第6回truly madly deeply

我道幸代の肩を叩いたのは高校の同級生だった学級委員の野上薫子だった。


「薫子じゃない、久しぶりねぇ、5,6年ぶりかな?」


「幸代も大物になっちゃって、凄いね」


「今何してるの?」


「今は働いてない。探してるけど」


「そう……私もこのイベントの責任者だから、なにかと忙しい。またね」


そう言って我道幸代は現場に戻る。


野上は寂しそうに口をつぐむ。





天国口高校の近辺に40階建てのマンションがある。


その男は金髪にサングラスをかけ、年の頃20代前半というところ。スレンダーで身長もそこそこ高い。


「40階建ての40階か、めんどくさい」


男の名は”欅坂蓮次郎 24歳”……姉加寿美に呼び出される。


エレベーターの中は蒸し暑い。それでも日差しがレーザービームのように差す外よりはましという所か。
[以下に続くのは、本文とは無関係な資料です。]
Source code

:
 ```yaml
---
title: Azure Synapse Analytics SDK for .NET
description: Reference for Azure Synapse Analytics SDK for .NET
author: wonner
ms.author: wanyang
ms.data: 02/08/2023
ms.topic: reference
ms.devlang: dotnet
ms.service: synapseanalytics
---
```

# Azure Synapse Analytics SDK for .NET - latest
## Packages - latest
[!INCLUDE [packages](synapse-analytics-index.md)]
姉加寿美は2年前に離婚して、慰謝料ががっぽり入り、この高級マンションを購入した。


姉の加寿美は浪費家なので蓮次郎がある程度は見てないと危ない。


「あら、やっと来たの?夕ご飯まだでしょ、食べていきなさい。」


リビングには飲みかけの赤ワインが置いてある。


牛のヒレステーキにトマトのスープ、春雨のサラダと手の込んだ料理が出てくる。


「姉さん、料理上達したよね?」


「そう?今の彼は褒めてくれたことないなあ……」





加寿美のマンションを出ると、雲のない真っ黒な夜空が広がっていた。


蓮次郎のステディ”天津玲奈”のアパートに寄る。


玲奈は薄いシャツにショートパンツと綺麗な体の線が強調されてる。


「玲奈はアナザーワールドに興味ある?」


玲奈は雑誌を見ながら「そうねえ、あまり興味ないかも」と返す。


「一度門をくぐったことがある」


玲奈は顔を上げて「ほんと?」


「ああ、霧が濃かったな」





玲奈のベッドの脇の窓からは月は見えない。蓮次郎は隣りですやすや眠る玲奈の寝顔を見てる。


玲奈の穏やかな寝顔を見てると、酷暑の夏も一瞬忘れてしまう。






アンドロメダ星雲……アポロンはX軍の中枢へ向かっていた。彼が乗るフェニックス・ブルーは数機のボルゾックに先導されていた。


「アポロン、X軍の本拠地に着くよ」


同行したアテーナーは正面スクリーンを映し出した。


「スクリーンには黒い兜を被ったブラック親衛隊総帥が現れる」





7月26日(火)


本城ベータは、汗だくになって、目を覚ました。


「またアンドロメダの夢だ」手を額に当てる。


朝の6時、彼が目覚めたのは天国口高校の柔道部の部室だった。